To prove the relevance of the C-terminal deletion for functionality of TarM, the tarM genes from S. aureus H and 52B2 were amplified and cloned in expression vector pRB474, and the resulting plasmids were used to transform the RN4220 tarM mutant K6. Complementation with tarM from strain H rendered K6 sensitive to serogroup B phages (Fig. 5B, left), indicating the capacity of H-TarM to modify WTA with GlcNAc. However, tarM from mutant 52B2 did not restore the phage susceptibility pattern (Fig. 5B, right), indicating that loss of the seven C-terminal amino acids of TarM abolishes its WTA GlcNAc-transferase activity. In agreement with this notion, mutant 52B2 was rendered phage-susceptible again when it was transformed with the plasmid expressing tarM from RN4220 (Fig. 5C, right). Thus, the point mutation in tarM explains the phage resistance phenotype of mutant 52B2, which provides further evidence for the crucial role of TarM in WTA modification with GlcNAc and for the essential function of this modification in the ability of serogroup B phages to infect S. aureus.
DISCUSSION
Although substantial progress has been made in understanding why most Gram-positive bacteria produce WTA or related cell wall glycopolymers, the reasons for the enormous species- and strain-specific differences in WTA structures have remained largely obscure. The enzyme systems involved in biosynthesis of WTA backbones with Rbo-P or glycerol phosphate repeating units and subsequent modification with d-alanine have been elucidated (7, 46, 47) and represent a basis for generating defined panels of mutants or identifying the most promising target enzymes for new antibacterial compounds.
Our study describes a missing module that further completes the picture of the WTA biosynthetic pathway. TarM is the first described enzyme catalyzing the glycosylation of the Rbo-P-type WTA and the first WTA glycosyltransferase whose function has been confirmed in vitro via a recombinant approach. Moreover, we present for the first time a detailed NMR spectrum of Rbo-P-type WTA with α-GlcNAc substitution from S. aureus. Together with the previously published NMR spectrum of Rbo-P WTA with β-GlcNAc substitution from strain MN8m (6) our study forms a solid basis for dissecting the structure and function of glycosylated WTA in S. aureus.
Although WTA modification with d-alanine occurs extracellularly upon translocation of the polymer across the cytoplasmic membrane, it has remained unclear when and how WTA is modified with sugar residues. The fact that TarM lacks a signal peptide and is a soluble protein indicates that it remains in the cytoplasm. Moreover, its dependence on the activated sugar donor UDP-GlcNAc, which is not available in the cell envelope, strongly supports the notion that WTA glycosylation by TarM takes place before the lipid-linked WTA polymer is translocated to the outer leaflet of the cytoplasmic membrane.

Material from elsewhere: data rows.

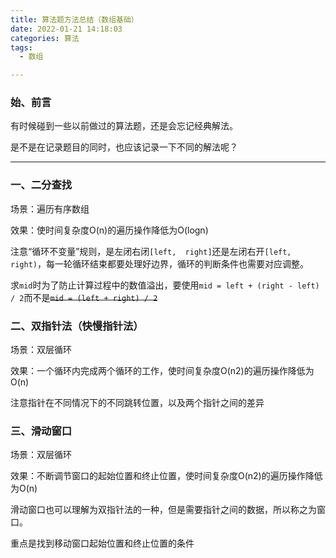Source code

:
 ```yaml
---
title: 算法题方法总结（数组基础）
date: 2022-01-21 14:18:03
categories:	算法
tags:
  - 数组

---
```




### 	始、前言

有时候碰到一些以前做过的算法题，还是会忘记经典解法。

是不是在记录题目的同时，也应该记录一下不同的解法呢？



<!--more-->

---

### 	一、二分查找

场景：遍历有序数组

效果：使时间复杂度O(n)的遍历操作降低为O(logn)

注意“循环不变量”规则，是左闭右闭`[left,  right]`还是左闭右开`[left, right)`，每一轮循环结束都要处理好边界，循环的判断条件也需要对应调整。

求`mid`时为了防止计算过程中的数值溢出，要使用`mid = left + (right - left) / 2`而不是~~`mid = (left + right) / 2`~~



### 二、双指针法（快慢指针法）

场景：双层循环

效果：一个循环内完成两个循环的工作，使时间复杂度O(n2)的遍历操作降低为O(n)

注意指针在不同情况下的不同跳转位置，以及两个指针之间的差异



### 三、滑动窗口

场景：双层循环

效果：不断调节窗口的起始位置和终止位置，使时间复杂度O(n2)的遍历操作降低为O(n)

滑动窗口也可以理解为双指针法的一种，但是需要指针之间的数据，所以称之为窗口。

重点是找到移动窗口起始位置和终止位置的条件




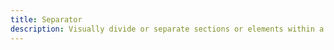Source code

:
 ```yaml
---
title: Separator
description: Visually divide or separate sections or elements within a user interface, providing clarity and organization.
---
```

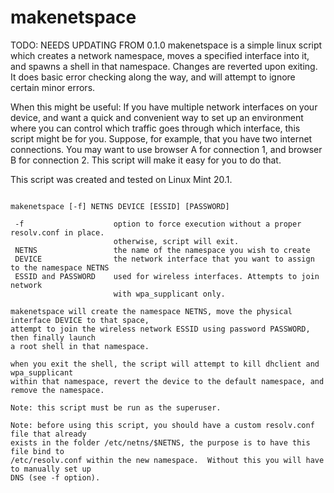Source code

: # makenetspace
TODO: NEEDS UPDATING FROM 0.1.0
makenetspace is a simple linux script which creates a network namespace, moves a specified interface into it, and spawns a shell in that namespace.  Changes are reverted upon exiting.  It does basic error checking along the way, and will attempt to ignore certain minor errors.

When this might be useful: If you have multiple network interfaces on your device, and want a quick and convenient way to set up an environment where you can control which traffic goes through which interface, this script might be for you.  Suppose, for example, that you have two internet connections.  You may want to use browser A for connection 1, and browser B for connection 2.  This script will make it easy for you to do that.

This script was created and tested on Linux Mint 20.1.

```usage:
 
makenetspace [-f] NETNS DEVICE [ESSID] [PASSWORD]

 -f                    option to force execution without a proper resolv.conf in place.
                       otherwise, script will exit.
 NETNS                 the name of the namespace you wish to create
 DEVICE                the network interface that you want to assign to the namespace NETNS
 ESSID and PASSWORD    used for wireless interfaces. Attempts to join network
                       with wpa_supplicant only.

makenetspace will create the namespace NETNS, move the physical interface DEVICE to that space,
attempt to join the wireless network ESSID using password PASSWORD, then finally launch
a root shell in that namespace.

when you exit the shell, the script will attempt to kill dhclient and wpa_supplicant
within that namespace, revert the device to the default namespace, and remove the namespace.

Note: this script must be run as the superuser.

Note: before using this script, you should have a custom resolv.conf file that already
exists in the folder /etc/netns/$NETNS, the purpose is to have this file bind to
/etc/resolv.conf within the new namespace.  Without this you will have to manually set up
DNS (see -f option).
```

TarM was active in vitro in the absence of any other WTA-biosynthetic enzyme, and it acted on polymeric WTA not connected to C55-P (undecaprenyl monophosphate). Thus, interaction with Rbo-P appears to be sufficient for TarM to glycosylate the acceptor substrate. It remains to be analyzed whether TarM acts independently of the rest of the WTA biosynthetic machinery whose components have been shown to form a multienzyme complex in B. subtilis (48) or whether TarM may interact with the WTA polymerase TarL or TarK (27, 28) in vivo.
Of note, the fact that the tarM mutants K6 and 52B2 had no apparent growth defects and produced normal amounts of WTA (data not shown) indicates that the WTA translocase (probably formed by TagG and TagH) and the unknown ligase that links the polymer to peptidoglycan are not affected in their efficiency by the presence or absence of GlcNAc on the repeating units. This represents a difference to the teichoic acid translocase of Streptococcus pneumoniae, which has recently been shown to be unable to translocate polymers lacking the typical phosphocholine substituents (49, 50).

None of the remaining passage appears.